→ **Data shown**:
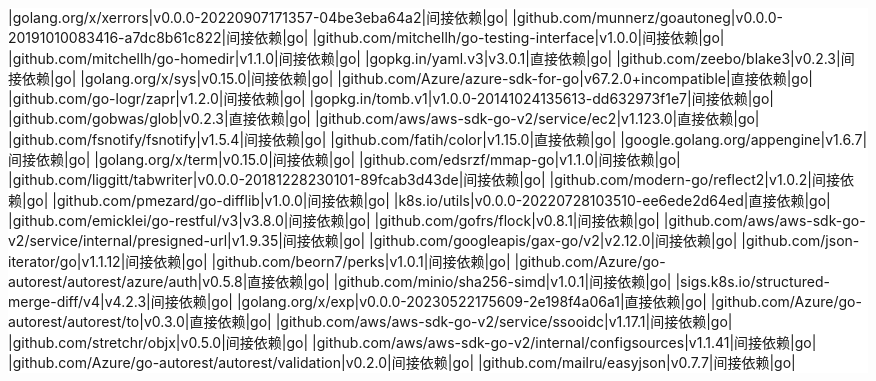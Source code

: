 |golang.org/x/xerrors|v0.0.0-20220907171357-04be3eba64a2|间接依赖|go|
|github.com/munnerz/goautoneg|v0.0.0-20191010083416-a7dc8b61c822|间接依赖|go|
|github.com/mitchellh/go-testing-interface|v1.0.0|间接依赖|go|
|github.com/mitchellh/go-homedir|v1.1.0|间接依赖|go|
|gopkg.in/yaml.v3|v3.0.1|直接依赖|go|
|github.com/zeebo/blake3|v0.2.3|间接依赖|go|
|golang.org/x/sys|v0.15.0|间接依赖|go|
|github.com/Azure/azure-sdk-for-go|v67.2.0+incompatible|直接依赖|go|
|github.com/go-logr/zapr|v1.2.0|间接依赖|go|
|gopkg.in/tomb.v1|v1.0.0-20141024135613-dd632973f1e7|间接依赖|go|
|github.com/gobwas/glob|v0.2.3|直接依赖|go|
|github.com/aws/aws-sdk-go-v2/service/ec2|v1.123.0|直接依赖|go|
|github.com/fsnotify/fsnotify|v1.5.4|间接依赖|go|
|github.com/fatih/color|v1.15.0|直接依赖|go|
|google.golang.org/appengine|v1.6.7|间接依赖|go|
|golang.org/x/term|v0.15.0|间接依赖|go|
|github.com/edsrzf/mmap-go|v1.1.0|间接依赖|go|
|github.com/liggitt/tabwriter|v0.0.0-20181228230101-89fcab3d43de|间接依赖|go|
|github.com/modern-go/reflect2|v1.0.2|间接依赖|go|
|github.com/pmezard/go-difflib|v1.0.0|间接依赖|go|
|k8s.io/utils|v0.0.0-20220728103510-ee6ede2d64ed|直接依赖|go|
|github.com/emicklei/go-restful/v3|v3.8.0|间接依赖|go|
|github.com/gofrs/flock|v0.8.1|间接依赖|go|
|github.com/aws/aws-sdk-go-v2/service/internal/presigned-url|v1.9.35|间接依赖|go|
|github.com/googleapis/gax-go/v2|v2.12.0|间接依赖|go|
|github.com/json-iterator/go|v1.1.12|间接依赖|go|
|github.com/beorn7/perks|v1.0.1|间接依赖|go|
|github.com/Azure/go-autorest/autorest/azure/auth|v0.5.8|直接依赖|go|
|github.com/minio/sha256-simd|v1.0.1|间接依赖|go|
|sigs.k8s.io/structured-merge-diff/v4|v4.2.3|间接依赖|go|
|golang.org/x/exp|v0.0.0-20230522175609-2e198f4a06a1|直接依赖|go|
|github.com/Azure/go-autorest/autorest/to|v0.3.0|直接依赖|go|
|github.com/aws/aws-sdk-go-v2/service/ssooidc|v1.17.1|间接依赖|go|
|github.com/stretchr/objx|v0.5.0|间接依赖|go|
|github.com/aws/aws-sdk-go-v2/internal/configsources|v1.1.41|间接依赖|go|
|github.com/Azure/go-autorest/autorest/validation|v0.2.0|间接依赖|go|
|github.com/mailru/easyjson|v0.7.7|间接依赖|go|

---

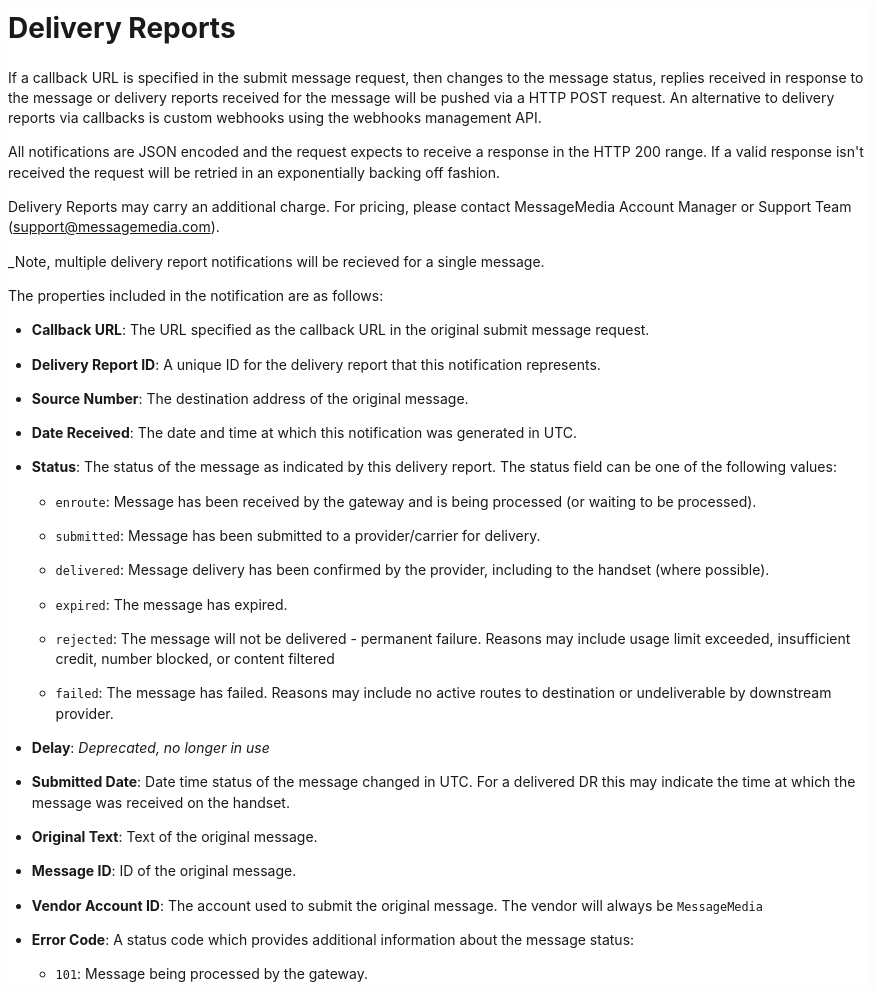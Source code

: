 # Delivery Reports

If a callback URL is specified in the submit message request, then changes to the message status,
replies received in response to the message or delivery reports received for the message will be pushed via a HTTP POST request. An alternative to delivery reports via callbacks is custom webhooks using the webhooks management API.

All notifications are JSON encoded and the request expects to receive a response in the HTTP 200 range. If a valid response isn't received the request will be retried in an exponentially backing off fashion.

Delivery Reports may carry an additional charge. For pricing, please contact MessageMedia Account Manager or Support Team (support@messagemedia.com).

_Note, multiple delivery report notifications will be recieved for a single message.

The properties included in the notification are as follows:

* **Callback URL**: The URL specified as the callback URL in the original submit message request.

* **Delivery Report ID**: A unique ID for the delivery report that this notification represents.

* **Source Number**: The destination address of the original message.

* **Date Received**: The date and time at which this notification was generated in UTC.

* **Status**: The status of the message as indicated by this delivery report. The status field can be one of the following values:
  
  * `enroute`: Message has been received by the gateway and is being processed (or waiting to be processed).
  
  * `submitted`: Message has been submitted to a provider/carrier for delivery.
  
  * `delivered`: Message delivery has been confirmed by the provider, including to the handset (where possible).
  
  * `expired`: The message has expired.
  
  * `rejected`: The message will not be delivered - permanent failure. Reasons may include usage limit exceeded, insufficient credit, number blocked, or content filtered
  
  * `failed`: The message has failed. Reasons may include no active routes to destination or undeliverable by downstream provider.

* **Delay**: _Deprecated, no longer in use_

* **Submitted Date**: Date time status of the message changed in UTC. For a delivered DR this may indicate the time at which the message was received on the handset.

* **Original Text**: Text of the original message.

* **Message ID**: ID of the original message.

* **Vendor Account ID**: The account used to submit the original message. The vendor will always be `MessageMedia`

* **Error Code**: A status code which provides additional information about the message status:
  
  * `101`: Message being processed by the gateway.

...

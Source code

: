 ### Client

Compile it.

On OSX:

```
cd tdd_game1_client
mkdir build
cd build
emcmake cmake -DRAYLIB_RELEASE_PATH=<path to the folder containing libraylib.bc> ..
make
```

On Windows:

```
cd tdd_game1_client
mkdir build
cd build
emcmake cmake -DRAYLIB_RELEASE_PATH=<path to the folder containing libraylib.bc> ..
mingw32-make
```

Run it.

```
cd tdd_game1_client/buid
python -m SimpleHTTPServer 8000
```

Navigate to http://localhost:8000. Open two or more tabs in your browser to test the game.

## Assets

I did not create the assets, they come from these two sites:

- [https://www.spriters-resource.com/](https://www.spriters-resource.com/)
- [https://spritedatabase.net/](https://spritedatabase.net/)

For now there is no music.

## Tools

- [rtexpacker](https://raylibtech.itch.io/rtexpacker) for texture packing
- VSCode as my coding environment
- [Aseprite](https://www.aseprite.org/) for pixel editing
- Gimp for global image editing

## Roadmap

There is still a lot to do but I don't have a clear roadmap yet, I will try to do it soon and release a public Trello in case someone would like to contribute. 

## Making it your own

→ **Your objective**: Reproduce, character for character, only the lines of the preceding data that start at the line with "to be processed)." and end at the line with "by the gateway.", both included.

→ **Exercise answer**:
  * `enroute`: Message has been received by the gateway and is being processed (or waiting to be processed).
  
  * `submitted`: Message has been submitted to a provider/carrier for delivery.
  
  * `delivered`: Message delivery has been confirmed by the provider, including to the handset (where possible).
  
  * `expired`: The message has expired.
  
  * `rejected`: The message will not be delivered - permanent failure. Reasons may include usage limit exceeded, insufficient credit, number blocked, or content filtered
  
  * `failed`: The message has failed. Reasons may include no active routes to destination or undeliverable by downstream provider.

* **Delay**: _Deprecated, no longer in use_

* **Submitted Date**: Date time status of the message changed in UTC. For a delivered DR this may indicate the time at which the message was received on the handset.

* **Original Text**: Text of the original message.

* **Message ID**: ID of the original message.

* **Vendor Account ID**: The account used to submit the original message. The vendor will always be `MessageMedia`

* **Error Code**: A status code which provides additional information about the message status:
  
  * `101`: Message being processed by the gateway.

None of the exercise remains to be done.